Em primeiro lugar, e no plano da cooperação descentralizada multiterritorial, o território-rede (TR) é uma construção social complexa que envolve a compreensão do que aqui designamos como o paradoxo da vizinhança que se traduz por um baixo índice de cooperação entre territórios vizinhos que parecem preferir a impessoalidade do mercado à aparente intersubjetividade da cooperação territorial. Ora, o território-rede é, em primeira instância, uma estrutura de missão dedicada que privilegia e valoriza o capital social dos territórios vizinhos, isto é, a sua inteligência coletiva tácita e explicita numa lógica de curadoria territorial e, desde logo, os seus bens públicos e comuns.

Em segundo lugar, e no plano da produção e troca direta de internalidades, o território-rede vai buscar inspiração à economia circular e opera a conversão do sistema de produtos locais em um cabaz de produtos do sistema local, sistema cuja origem e denominação passam a constituir uma das suas formas de identificação mais emblemáticas; desta forma, o território-rede transforma o sistema produtivo local num agroecossistema circular e ensaia um compromisso entre os mercados de proximidade e os mercados à distância com toda a complexidade que estas duas redes implicam, da resiliência dos mercados locais à construção social da qualidade dos mercados à distância.

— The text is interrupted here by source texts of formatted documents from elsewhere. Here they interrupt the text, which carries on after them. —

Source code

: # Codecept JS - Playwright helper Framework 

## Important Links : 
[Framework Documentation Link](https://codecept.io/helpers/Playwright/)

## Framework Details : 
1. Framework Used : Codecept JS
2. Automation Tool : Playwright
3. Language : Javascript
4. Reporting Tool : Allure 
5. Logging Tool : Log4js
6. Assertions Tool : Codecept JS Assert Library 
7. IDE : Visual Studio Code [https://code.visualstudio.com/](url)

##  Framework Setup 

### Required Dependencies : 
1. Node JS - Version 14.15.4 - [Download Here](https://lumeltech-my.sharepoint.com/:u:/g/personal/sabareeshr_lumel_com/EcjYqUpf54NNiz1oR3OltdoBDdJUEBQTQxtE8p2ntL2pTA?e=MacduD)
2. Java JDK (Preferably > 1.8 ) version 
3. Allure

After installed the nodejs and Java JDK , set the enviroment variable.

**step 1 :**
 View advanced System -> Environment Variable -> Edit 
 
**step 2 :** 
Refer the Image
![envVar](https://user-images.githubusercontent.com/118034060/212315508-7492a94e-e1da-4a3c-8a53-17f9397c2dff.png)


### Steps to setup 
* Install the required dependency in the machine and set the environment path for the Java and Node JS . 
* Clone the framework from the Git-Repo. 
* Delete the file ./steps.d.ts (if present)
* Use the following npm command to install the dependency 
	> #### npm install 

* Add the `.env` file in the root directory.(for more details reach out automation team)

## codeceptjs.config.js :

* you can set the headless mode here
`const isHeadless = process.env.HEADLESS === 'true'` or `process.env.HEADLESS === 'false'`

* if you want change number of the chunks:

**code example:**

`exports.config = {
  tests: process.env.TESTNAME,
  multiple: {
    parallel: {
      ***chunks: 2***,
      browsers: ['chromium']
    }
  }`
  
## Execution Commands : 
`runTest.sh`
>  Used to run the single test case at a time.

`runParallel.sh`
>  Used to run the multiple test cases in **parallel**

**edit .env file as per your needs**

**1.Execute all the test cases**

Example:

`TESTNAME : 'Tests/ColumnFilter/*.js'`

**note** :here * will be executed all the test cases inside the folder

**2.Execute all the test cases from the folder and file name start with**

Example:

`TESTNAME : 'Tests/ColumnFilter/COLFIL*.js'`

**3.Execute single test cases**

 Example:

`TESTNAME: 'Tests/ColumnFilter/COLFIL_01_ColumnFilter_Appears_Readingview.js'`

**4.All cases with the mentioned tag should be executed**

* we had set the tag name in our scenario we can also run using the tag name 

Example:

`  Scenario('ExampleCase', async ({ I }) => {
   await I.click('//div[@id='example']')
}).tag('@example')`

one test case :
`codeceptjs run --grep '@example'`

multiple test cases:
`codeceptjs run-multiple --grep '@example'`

Em terceiro lugar, e no plano do arranjo socioinstitucional e operacional entre os principais incumbentes, o território-rede procura ser o lugar geométrico da governança multiníveis entre várias escalas de governo e administração e, nessa medida, é uma nova estrutura de oportunidades para outros operadores locais e regionais; nesta linha de ação operacional, o território-rede supõe requer que os níveis e escalas meso-territoriais NUTS III e NUTS II vejam esclarecidas as suas atribuições e competências à luz de uma nova estrutura de benefícios e custos de contexto territoriais; se quisermos, é necessário um centro de racionalidade de políticas públicas no quadro regional para melhorar a cooperação, articulação e consistência de territórios que podem ser considerados subsistemas funcionais da região.

Os territórios-rede podem reportar-se a territórios muito variados como, por exemplo: regiões termais, zonas de intervenção florestal (ZIF), áreas de cooperação agrícola, parques ambientais e biológicos, zonas turísticas e de lazer, áreas de paisagem protegida, parques intermunicipais, grupos empresariais e parques industriais e, ainda mais importante, uma diversidade de redes cooperativas e plataformas colaborativas que estes territórios podem constituir entre si, dando origem a outras multiterritorialidades e economias de aglomeração até aí desconhecidas. E aqui reside o potencial de inovação multiterritorial da cooperação descentralizada. Uma verdadeira arquitetura de interiores e da interioridade.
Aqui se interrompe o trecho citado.